(Saved entries)
+ + + + +

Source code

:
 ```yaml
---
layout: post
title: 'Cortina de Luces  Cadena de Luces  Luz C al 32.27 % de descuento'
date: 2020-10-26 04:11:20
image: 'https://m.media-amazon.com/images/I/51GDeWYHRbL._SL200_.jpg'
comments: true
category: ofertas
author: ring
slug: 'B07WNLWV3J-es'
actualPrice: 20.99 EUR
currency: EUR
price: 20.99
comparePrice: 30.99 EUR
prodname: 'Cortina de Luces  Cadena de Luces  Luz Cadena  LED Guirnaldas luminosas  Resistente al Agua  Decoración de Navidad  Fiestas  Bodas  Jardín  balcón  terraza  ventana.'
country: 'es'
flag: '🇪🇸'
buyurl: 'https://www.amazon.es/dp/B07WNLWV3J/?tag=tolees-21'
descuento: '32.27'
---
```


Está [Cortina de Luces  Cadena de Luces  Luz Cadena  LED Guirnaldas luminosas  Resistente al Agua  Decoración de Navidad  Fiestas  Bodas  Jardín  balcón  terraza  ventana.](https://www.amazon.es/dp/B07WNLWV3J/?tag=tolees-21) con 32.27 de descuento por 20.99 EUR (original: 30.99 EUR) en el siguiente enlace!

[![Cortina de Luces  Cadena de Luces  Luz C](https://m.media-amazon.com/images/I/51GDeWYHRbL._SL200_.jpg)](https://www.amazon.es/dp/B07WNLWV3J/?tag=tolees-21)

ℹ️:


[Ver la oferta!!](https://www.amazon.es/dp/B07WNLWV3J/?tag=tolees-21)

+ + + + +

> **What needs to be done**:
With nothing left out, print the data above exactly.

> **Result for this exercise**:
Source code

:
 ```yaml
---
layout: post
title: 'Cortina de Luces  Cadena de Luces  Luz C al 32.27 % de descuento'
date: 2020-10-26 04:11:20
image: 'https://m.media-amazon.com/images/I/51GDeWYHRbL._SL200_.jpg'
comments: true
category: ofertas
author: ring
slug: 'B07WNLWV3J-es'
actualPrice: 20.99 EUR
currency: EUR
price: 20.99
comparePrice: 30.99 EUR
prodname: 'Cortina de Luces  Cadena de Luces  Luz Cadena  LED Guirnaldas luminosas  Resistente al Agua  Decoración de Navidad  Fiestas  Bodas  Jardín  balcón  terraza  ventana.'
country: 'es'
flag: '🇪🇸'
buyurl: 'https://www.amazon.es/dp/B07WNLWV3J/?tag=tolees-21'
descuento: '32.27'
---
```


Está [Cortina de Luces  Cadena de Luces  Luz Cadena  LED Guirnaldas luminosas  Resistente al Agua  Decoración de Navidad  Fiestas  Bodas  Jardín  balcón  terraza  ventana.](https://www.amazon.es/dp/B07WNLWV3J/?tag=tolees-21) con 32.27 de descuento por 20.99 EUR (original: 30.99 EUR) en el siguiente enlace!

[![Cortina de Luces  Cadena de Luces  Luz C](https://m.media-amazon.com/images/I/51GDeWYHRbL._SL200_.jpg)](https://www.amazon.es/dp/B07WNLWV3J/?tag=tolees-21)

ℹ️:


[Ver la oferta!!](https://www.amazon.es/dp/B07WNLWV3J/?tag=tolees-21)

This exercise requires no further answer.